-- Your instructions --
If a line in the data has the string "online", please show it.

-- Data listing --
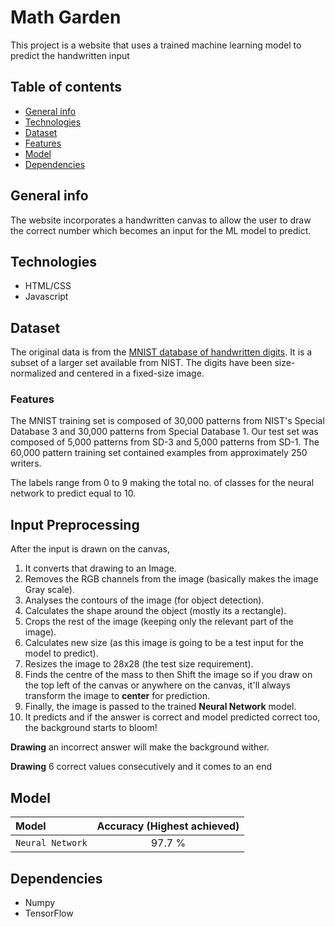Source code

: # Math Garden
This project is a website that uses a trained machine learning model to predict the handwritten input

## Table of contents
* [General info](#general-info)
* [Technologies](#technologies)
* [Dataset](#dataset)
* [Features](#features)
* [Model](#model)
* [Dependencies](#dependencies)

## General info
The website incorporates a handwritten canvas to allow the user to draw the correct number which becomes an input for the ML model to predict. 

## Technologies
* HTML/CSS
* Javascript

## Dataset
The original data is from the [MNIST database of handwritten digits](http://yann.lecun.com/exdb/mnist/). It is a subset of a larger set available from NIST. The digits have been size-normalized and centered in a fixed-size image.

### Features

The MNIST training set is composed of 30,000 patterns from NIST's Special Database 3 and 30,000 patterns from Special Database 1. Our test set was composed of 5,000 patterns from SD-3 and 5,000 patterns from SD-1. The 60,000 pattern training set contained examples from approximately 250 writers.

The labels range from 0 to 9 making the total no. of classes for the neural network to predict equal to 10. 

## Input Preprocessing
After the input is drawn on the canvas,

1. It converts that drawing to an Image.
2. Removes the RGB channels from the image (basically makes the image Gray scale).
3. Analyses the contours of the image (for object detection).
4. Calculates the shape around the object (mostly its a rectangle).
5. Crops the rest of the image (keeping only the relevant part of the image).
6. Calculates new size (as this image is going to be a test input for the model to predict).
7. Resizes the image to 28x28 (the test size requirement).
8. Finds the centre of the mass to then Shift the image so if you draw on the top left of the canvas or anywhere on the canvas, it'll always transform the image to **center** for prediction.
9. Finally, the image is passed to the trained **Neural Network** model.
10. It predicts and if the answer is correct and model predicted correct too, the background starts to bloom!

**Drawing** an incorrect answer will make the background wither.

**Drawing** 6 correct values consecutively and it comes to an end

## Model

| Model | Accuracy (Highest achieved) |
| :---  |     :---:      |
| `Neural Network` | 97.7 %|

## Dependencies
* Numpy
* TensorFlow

--

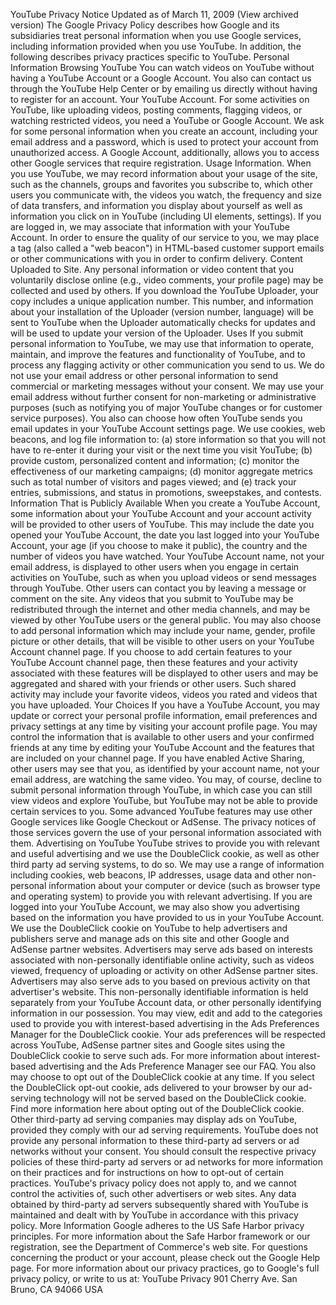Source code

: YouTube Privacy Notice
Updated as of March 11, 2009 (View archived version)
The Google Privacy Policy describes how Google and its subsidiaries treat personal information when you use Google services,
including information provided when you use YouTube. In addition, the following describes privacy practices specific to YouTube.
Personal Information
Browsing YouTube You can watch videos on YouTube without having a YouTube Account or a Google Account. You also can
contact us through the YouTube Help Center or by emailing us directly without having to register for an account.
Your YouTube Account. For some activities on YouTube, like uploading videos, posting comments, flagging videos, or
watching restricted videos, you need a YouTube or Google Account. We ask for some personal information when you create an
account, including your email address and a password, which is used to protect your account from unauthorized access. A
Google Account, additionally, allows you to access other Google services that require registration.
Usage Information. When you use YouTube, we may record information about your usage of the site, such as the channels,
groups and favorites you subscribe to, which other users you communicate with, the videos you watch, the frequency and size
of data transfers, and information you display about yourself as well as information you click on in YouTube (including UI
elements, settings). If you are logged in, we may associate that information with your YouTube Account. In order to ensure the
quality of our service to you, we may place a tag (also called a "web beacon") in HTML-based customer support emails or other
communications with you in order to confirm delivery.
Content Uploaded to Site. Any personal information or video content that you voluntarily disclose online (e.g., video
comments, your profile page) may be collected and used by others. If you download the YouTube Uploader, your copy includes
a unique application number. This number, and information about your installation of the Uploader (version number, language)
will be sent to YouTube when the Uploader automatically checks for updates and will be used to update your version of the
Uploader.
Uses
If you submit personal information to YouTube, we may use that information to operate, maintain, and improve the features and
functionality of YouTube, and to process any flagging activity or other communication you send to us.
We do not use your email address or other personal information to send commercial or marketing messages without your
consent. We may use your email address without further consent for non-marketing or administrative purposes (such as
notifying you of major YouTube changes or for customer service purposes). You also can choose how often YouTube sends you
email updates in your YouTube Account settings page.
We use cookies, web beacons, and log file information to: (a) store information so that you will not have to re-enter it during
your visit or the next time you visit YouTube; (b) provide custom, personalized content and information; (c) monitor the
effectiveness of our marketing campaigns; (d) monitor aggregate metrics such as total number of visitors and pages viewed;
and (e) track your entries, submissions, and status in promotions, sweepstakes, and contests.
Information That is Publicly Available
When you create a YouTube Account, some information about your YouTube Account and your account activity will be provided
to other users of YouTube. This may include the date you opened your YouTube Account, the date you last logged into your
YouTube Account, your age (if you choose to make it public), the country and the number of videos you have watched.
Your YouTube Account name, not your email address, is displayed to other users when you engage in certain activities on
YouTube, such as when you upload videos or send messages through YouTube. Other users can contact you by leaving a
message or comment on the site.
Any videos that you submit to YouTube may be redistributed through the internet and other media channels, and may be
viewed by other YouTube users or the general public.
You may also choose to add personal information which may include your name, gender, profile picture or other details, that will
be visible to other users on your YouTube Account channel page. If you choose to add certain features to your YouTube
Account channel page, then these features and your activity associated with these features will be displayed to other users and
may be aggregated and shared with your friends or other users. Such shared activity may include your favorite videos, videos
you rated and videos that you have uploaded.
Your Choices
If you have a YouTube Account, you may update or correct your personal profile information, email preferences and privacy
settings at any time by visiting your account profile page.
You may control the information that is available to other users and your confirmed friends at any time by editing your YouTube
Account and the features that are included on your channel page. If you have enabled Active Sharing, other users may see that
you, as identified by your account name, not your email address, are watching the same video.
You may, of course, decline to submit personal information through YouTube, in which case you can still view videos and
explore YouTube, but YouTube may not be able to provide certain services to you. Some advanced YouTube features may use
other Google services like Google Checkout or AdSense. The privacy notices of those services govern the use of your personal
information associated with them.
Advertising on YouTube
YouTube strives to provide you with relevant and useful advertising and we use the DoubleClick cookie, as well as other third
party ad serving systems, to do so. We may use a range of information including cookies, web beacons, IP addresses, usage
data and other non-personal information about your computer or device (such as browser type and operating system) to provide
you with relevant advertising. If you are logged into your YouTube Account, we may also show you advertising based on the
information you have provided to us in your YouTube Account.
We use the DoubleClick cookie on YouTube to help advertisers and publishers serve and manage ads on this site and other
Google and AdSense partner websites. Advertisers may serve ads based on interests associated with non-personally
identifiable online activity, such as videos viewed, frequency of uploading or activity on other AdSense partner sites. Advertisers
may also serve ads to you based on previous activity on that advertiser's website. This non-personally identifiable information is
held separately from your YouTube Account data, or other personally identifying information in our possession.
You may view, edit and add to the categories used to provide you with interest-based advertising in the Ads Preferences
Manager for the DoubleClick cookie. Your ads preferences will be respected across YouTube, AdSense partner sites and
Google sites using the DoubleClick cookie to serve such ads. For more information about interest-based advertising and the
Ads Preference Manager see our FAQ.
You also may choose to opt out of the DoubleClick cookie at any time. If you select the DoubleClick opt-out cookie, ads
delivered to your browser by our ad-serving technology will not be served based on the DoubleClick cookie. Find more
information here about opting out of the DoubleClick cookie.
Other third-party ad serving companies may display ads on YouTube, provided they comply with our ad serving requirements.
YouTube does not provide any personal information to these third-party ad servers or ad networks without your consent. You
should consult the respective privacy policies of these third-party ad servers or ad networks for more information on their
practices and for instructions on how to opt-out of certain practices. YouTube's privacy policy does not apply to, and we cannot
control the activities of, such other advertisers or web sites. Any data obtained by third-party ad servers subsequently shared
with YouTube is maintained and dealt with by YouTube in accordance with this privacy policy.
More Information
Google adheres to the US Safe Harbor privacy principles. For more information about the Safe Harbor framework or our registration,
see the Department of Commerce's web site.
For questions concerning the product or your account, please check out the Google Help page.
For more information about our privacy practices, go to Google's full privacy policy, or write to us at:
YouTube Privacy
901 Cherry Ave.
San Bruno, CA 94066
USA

-- Response area --
Content Uploaded to Site. Any personal information or video content that you voluntarily disclose online (e.g., video
identifiable online activity, such as videos viewed, frequency of uploading or activity on other AdSense partner sites. Advertisers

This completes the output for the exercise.